Excuse the extended snip, but I think it’s time for some Seymour Sarason goodness this new holiday season (boldface mine):
How do you capitalize on and nurture children’s curiosity and questions about themselves, others, and their social world? There is a related question: How do we connect those characteristics to issues, values, bodies of knowledge, and skills that we in the adult world consider necessary and desirable for productive living? How do you begin to connect the “two worlds”? And by connect, I mean the forging of a seamless web containing both worlds.
Traditionally (and unfortunately) we have not started with these questions but rather with a predetermined answer. We have not started with “where children are and what they are” but with a highly differentiated, complex organizational structure in terms of age and the calendar, grades, curricula, testing, levels of educational authority and responsibility, and encapsulated schools. The rhetoric of what I call the culture of schools is organized for one, and only one, purpose: to further the intellectual and social development of children. And those who articulate the rhetoric are well-meaning people who truly believe that the structure and rationale of school not only can achieve their intended purpose but is the best way to do it.

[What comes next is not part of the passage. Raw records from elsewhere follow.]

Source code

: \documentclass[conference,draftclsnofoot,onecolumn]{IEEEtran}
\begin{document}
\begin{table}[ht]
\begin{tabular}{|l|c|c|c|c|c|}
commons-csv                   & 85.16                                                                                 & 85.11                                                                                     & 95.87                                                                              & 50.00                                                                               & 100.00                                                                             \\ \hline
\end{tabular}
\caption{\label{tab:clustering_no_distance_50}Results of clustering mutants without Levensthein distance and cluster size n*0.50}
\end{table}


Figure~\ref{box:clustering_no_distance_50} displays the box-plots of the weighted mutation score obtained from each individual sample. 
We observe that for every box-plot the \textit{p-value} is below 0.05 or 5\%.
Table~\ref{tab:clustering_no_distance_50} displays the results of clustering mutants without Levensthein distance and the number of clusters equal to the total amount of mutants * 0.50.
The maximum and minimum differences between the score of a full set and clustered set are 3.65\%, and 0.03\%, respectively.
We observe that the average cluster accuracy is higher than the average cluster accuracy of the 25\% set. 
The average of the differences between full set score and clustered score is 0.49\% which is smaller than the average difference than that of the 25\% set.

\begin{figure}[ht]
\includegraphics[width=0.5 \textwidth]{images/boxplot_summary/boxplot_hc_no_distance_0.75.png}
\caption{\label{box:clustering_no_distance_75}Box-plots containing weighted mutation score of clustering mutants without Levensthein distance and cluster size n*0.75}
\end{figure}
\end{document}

But these good people also know that their intended purpose is not being achieved for the bulk of students. And that knowledge has always initiated a tinkering process, e.g., change the curriculum, develop remedial services, involve parents, employ new technologies, beef up preparatory programs for educators, and increase in-service training programs.

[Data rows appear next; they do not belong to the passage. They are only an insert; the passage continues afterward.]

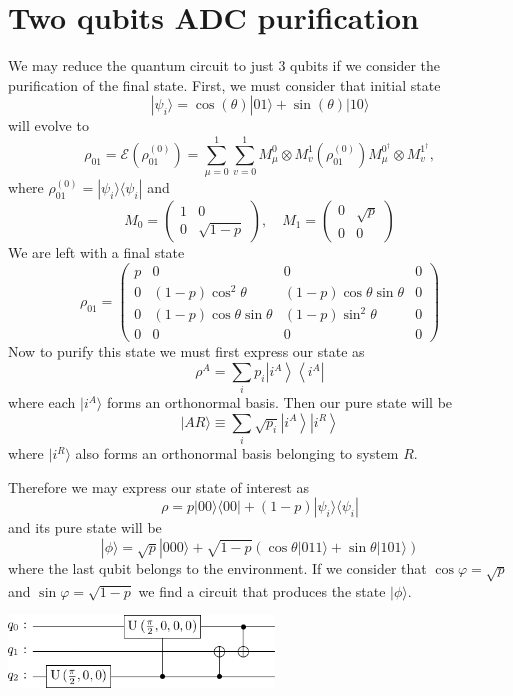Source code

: \documentclass[a4paper, onecolumn]{article}
\begin{document}
	\section{Two qubits ADC purification}
		We may reduce the quantum circuit to just 3 qubits if we consider the purification of the final state. First, we must consider that initial state
		$$
			|\psi_i\rangle=\cos(\theta)|01\rangle + \sin(\theta)|10\rangle
		$$
		will evolve to
		$$
		\rho_{01}=\mathcal{E}\left(\rho_{01}^{(0)}\right)=\sum_{\mu=0}^1 \sum_{v=0}^1 M_\mu^0 \otimes M_v^1\left(\rho_{01}^{(0)}\right) M_\mu^{0^{\dagger}} \otimes M_v^{1^{\dagger}},
		$$
		where $\rho_{01}^{(0)} = |\psi_i\rangle\langle\psi_i|$ and
		$$
		M_0=\left(\begin{array}{cc}
		1 & 0 \\
		0 & \sqrt{1-p}
		\end{array}\right), \quad M_1=\left(\begin{array}{cc}
		0 & \sqrt{p} \\
		0 & 0
		\end{array}\right)
		$$
		We are left with a final state
		$$
		\rho_{01}=\left(\begin{array}{cccc}
		p & 0 & 0 & 0 \\
		0 & (1-p) \cos ^2 \theta & (1-p) \cos \theta \sin \theta & 0 \\
		0 & (1-p) \cos \theta \sin \theta & (1-p) \sin ^2 \theta & 0 \\
		0 & 0 & 0 & 0
		\end{array}\right)
		$$
		Now to purify this state \cite{nielsen_quantum_2010} we must first express our state as
		$$
		\rho^A=\sum_i p_i\left|i^A\right\rangle\left\langle i^A\right|
		$$
		where each $|i^A\rangle$ forms an orthonormal basis. Then our pure state will be
		$$
		|A R\rangle \equiv \sum_i \sqrt{p_i}\left|i^A\right\rangle\left|i^R\right\rangle
		$$
		where $|i^R\rangle$ also forms an orthonormal basis belonging to system $R$.

		Therefore we may express our state of interest as
		$$
		\rho=p|00\rangle\langle 00|+(1-p)| \psi_i\rangle\langle\psi_i|
		$$
		and its pure state will be
		$$
		|\phi\rangle=\sqrt{p}|000\rangle+\sqrt{1-p}(\cos \theta|011\rangle+\sin \theta|101\rangle)
		$$
		where the last qubit belongs to the environment. If we consider that $\cos\varphi=\sqrt{p}$ and $\sin\varphi=\sqrt{1-p}$ we find a circuit that produces the state $|\phi\rangle$.

		\begin{center}
			\includegraphics[width=200pt]{img/adc_2q_v1.png}
			\label{adc_2q_v1}
		\end{center}
\end{document}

One thing these people know for sure: “We are not reaching these kids.” What do they mean by reach? To me (and most people I assume), to reach somebody implies that you seek to establish a basis for connecting your world and their world. When these people say they are having difficulty reaching kids, what they mean is “we cannot get them interested in our world.” In practice–in the “real world” of schools–it is expected that students will conform to the requirements and purposes of the school world at the expense of giving expression to their world. So we have the situation where both students and educators know that there are two unconnected worlds (49-50).

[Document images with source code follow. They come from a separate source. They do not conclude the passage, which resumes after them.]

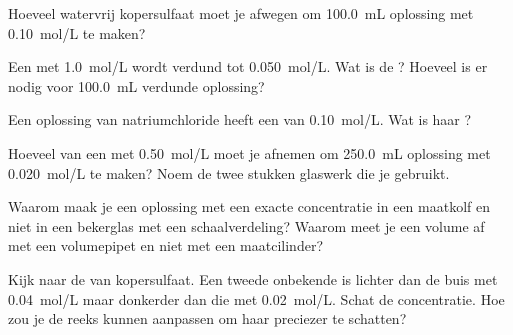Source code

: \begin{exercise}[$\star$]\label{exo:g10:concentration-and-dilution:3}
Hoeveel watervrij kopersulfaat  moet je afwegen om
\qty{100.0}{mL} oplossing met \qty{0.10}{mol/L} te maken?
\end{exercise}

\begin{exercise}[$\star$]\label{exo:g10:concentration-and-dilution:4}
Een  met \qty{1.0}{mol/L} wordt verdund tot
\qty{0.050}{mol/L}. Wat is de ? Hoeveel 
is er nodig voor \qty{100.0}{mL} verdunde oplossing?
\end{exercise}

\begin{exercise}[$\star$]\label{exo:g10:concentration-and-dilution:5}
Een oplossing van natriumchloride heeft een  van
\qty{0.10}{mol/L}. Wat is haar ?
\end{exercise}

\begin{exercise}[$\star\star$]\label{exo:g10:concentration-and-dilution:6}
Hoeveel van een  met \qty{0.50}{mol/L} moet je afnemen om
\qty{250.0}{mL} oplossing met \qty{0.020}{mol/L} te maken? Noem de twee
stukken glaswerk die je gebruikt.
\end{exercise}

\begin{exercise}[$\star\star$]\label{exo:g10:concentration-and-dilution:7}
Waarom maak je een oplossing met een exacte concentratie in een maatkolf
en niet in een bekerglas met een schaalverdeling? Waarom meet je een
volume  af met een volumepipet en niet met een maatcilinder?
\end{exercise}

\begin{exercise}[$\star\star$]\label{exo:g10:concentration-and-dilution:8}
Kijk naar de  van kopersulfaat. Een tweede onbekende is lichter
dan de buis met \qty{0.04}{mol/L} maar donkerder dan die met
\qty{0.02}{mol/L}. Schat de concentratie. Hoe zou je de reeks kunnen
aanpassen om haar preciezer te schatten?
\end{exercise}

My sense is that since Sarason wrote this about 15 years ago, that disconnect has grown (and continues to grow) because the abilities for kids to do productive learning on their own has exploded with the web. (And remember, according to Sarason, productive learning is learning which engenders “wanting to learn more.” Absent that, the learning is unproductive.) More and more, “our world” in school looks less and less like their worlds which are now stocked full of passions, interests, and things to create and make and share.
If you agree with Sarason that the overarching goal of school should be that when children leave us they should want to keep learning more about themselves, others, and the world, then our imperative is to keep lit that flame for learning they bring with them to school. Our focus can’t be to “reach them” with our stuff as much as it is to develop them as learners via their stuff, with “where and what they are.”
So, are you starting with the first question? “How do we capitalize on and nurture the questions and interests of students?” Everything flows from that.